__What to produce__
Which lines below fall between the one containing "run the tests." and the one containing "[dayzee core dev](dayzeecoredev)"? Repeat them exactly, counting both of those lines, and add nothing else.

╔══

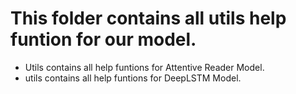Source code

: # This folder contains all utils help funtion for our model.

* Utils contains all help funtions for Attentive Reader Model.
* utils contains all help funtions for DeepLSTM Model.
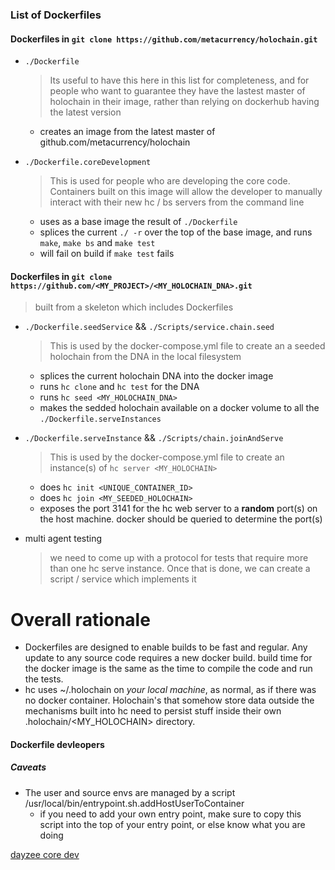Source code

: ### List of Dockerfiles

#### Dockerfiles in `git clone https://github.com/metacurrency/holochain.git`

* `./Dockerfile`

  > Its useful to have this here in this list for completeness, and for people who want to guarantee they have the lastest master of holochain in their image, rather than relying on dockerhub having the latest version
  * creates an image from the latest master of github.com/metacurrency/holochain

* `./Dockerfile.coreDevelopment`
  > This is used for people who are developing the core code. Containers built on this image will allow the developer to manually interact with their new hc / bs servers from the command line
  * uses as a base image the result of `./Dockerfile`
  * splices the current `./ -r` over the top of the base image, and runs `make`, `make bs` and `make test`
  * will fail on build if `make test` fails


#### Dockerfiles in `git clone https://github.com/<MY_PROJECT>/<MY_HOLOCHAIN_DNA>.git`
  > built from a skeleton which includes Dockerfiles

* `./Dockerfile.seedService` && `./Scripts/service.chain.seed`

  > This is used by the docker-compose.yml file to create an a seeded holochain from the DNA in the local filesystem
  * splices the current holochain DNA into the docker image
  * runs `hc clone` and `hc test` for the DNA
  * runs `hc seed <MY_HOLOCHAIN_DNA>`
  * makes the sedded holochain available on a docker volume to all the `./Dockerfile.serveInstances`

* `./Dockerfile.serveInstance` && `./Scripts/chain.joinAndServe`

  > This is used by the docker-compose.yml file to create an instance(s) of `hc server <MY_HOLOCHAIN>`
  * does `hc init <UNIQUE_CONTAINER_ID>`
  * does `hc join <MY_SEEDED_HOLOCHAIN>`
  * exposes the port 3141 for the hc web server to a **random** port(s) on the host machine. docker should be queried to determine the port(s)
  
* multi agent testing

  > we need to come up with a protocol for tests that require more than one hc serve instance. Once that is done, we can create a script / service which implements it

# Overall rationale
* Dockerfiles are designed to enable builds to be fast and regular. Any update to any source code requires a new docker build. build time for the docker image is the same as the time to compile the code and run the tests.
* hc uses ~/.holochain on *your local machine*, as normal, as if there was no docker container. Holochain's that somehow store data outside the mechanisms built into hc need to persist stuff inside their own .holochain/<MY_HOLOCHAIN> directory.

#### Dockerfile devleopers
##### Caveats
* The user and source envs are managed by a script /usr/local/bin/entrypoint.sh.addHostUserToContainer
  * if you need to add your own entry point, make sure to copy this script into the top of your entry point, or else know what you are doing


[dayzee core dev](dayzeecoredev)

╚══
╔══

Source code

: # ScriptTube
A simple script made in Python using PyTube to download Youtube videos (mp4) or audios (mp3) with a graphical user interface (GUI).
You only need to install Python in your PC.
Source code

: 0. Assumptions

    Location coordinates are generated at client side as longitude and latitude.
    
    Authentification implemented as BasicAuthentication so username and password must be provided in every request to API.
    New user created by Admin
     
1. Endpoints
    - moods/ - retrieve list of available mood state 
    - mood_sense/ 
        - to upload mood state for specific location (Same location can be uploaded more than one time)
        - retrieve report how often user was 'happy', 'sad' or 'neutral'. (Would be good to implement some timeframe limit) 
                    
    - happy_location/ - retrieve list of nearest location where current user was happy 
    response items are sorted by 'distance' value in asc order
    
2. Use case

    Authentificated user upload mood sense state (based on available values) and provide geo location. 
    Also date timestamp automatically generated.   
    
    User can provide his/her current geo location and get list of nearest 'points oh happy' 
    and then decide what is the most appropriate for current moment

╚══

__Response__
* Dockerfiles are designed to enable builds to be fast and regular. Any update to any source code requires a new docker build. build time for the docker image is the same as the time to compile the code and run the tests.
* hc uses ~/.holochain on *your local machine*, as normal, as if there was no docker container. Holochain's that somehow store data outside the mechanisms built into hc need to persist stuff inside their own .holochain/<MY_HOLOCHAIN> directory.

#### Dockerfile devleopers
##### Caveats
* The user and source envs are managed by a script /usr/local/bin/entrypoint.sh.addHostUserToContainer
  * if you need to add your own entry point, make sure to copy this script into the top of your entry point, or else know what you are doing


[dayzee core dev](dayzeecoredev)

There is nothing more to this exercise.